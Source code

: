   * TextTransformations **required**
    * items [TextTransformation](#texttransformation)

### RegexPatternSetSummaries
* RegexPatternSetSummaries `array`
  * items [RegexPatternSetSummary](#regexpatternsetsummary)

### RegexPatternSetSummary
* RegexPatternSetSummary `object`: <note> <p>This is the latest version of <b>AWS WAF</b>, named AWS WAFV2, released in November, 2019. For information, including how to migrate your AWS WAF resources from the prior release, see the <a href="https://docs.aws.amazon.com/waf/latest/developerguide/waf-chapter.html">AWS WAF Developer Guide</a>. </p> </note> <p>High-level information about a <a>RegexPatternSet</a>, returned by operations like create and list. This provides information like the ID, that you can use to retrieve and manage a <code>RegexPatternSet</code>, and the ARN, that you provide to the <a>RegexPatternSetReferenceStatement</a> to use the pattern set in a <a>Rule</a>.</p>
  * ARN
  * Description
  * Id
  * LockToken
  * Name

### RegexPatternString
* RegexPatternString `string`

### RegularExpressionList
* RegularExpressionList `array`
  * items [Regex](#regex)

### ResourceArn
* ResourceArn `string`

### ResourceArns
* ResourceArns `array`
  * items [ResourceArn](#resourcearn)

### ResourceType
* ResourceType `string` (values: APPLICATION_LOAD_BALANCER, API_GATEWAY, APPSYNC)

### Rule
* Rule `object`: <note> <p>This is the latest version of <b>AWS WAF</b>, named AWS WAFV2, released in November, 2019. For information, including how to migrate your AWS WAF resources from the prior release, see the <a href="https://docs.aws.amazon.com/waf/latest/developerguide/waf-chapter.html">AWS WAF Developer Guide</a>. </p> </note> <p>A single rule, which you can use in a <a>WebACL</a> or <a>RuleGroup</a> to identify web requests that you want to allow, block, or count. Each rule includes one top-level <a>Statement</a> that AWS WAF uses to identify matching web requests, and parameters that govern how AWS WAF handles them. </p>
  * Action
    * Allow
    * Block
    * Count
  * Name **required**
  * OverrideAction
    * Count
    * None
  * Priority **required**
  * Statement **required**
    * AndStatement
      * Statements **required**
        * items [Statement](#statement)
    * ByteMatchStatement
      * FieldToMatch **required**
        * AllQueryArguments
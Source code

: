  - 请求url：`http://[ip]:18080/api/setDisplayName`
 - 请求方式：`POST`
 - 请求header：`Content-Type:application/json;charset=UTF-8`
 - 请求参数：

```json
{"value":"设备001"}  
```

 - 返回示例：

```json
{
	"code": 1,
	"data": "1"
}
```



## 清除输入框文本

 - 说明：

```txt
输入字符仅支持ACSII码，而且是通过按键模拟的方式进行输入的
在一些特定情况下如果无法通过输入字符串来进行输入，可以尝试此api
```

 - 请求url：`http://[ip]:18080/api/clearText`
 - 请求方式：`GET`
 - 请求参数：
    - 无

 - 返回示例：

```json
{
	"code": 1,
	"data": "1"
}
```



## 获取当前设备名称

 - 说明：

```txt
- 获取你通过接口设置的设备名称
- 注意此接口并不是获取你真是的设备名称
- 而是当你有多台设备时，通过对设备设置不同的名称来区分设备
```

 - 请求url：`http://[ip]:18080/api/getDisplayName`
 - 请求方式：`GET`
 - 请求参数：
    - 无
────────────────
> **Action item**
Reproduce the material above precisely, omitting nothing.

> **Exercise answer**
Source code

:   * TextTransformations **required**
    * items [TextTransformation](#texttransformation)

### RegexPatternSetSummaries
* RegexPatternSetSummaries `array`
  * items [RegexPatternSetSummary](#regexpatternsetsummary)

### RegexPatternSetSummary
* RegexPatternSetSummary `object`: <note> <p>This is the latest version of <b>AWS WAF</b>, named AWS WAFV2, released in November, 2019. For information, including how to migrate your AWS WAF resources from the prior release, see the <a href="https://docs.aws.amazon.com/waf/latest/developerguide/waf-chapter.html">AWS WAF Developer Guide</a>. </p> </note> <p>High-level information about a <a>RegexPatternSet</a>, returned by operations like create and list. This provides information like the ID, that you can use to retrieve and manage a <code>RegexPatternSet</code>, and the ARN, that you provide to the <a>RegexPatternSetReferenceStatement</a> to use the pattern set in a <a>Rule</a>.</p>
  * ARN
  * Description
  * Id
  * LockToken
  * Name

### RegexPatternString
* RegexPatternString `string`

### RegularExpressionList
* RegularExpressionList `array`
  * items [Regex](#regex)

### ResourceArn
* ResourceArn `string`

### ResourceArns
* ResourceArns `array`
  * items [ResourceArn](#resourcearn)

### ResourceType
* ResourceType `string` (values: APPLICATION_LOAD_BALANCER, API_GATEWAY, APPSYNC)

### Rule
* Rule `object`: <note> <p>This is the latest version of <b>AWS WAF</b>, named AWS WAFV2, released in November, 2019. For information, including how to migrate your AWS WAF resources from the prior release, see the <a href="https://docs.aws.amazon.com/waf/latest/developerguide/waf-chapter.html">AWS WAF Developer Guide</a>. </p> </note> <p>A single rule, which you can use in a <a>WebACL</a> or <a>RuleGroup</a> to identify web requests that you want to allow, block, or count. Each rule includes one top-level <a>Statement</a> that AWS WAF uses to identify matching web requests, and parameters that govern how AWS WAF handles them. </p>
  * Action
    * Allow
    * Block
    * Count
  * Name **required**
  * OverrideAction
    * Count
    * None
  * Priority **required**
  * Statement **required**
    * AndStatement
      * Statements **required**
        * items [Statement](#statement)
    * ByteMatchStatement
      * FieldToMatch **required**
        * AllQueryArguments
Source code

:  - 请求url：`http://[ip]:18080/api/setDisplayName`
 - 请求方式：`POST`
 - 请求header：`Content-Type:application/json;charset=UTF-8`
 - 请求参数：

```json
{"value":"设备001"}  
```

 - 返回示例：

```json
{
	"code": 1,
	"data": "1"
}
```



## 清除输入框文本

 - 说明：

```txt
输入字符仅支持ACSII码，而且是通过按键模拟的方式进行输入的
在一些特定情况下如果无法通过输入字符串来进行输入，可以尝试此api
```

 - 请求url：`http://[ip]:18080/api/clearText`
 - 请求方式：`GET`
 - 请求参数：
    - 无

 - 返回示例：

```json
{
	"code": 1,
	"data": "1"
}
```



## 获取当前设备名称

 - 说明：

```txt
- 获取你通过接口设置的设备名称
- 注意此接口并不是获取你真是的设备名称
- 而是当你有多台设备时，通过对设备设置不同的名称来区分设备
```

 - 请求url：`http://[ip]:18080/api/getDisplayName`
 - 请求方式：`GET`
 - 请求参数：
    - 无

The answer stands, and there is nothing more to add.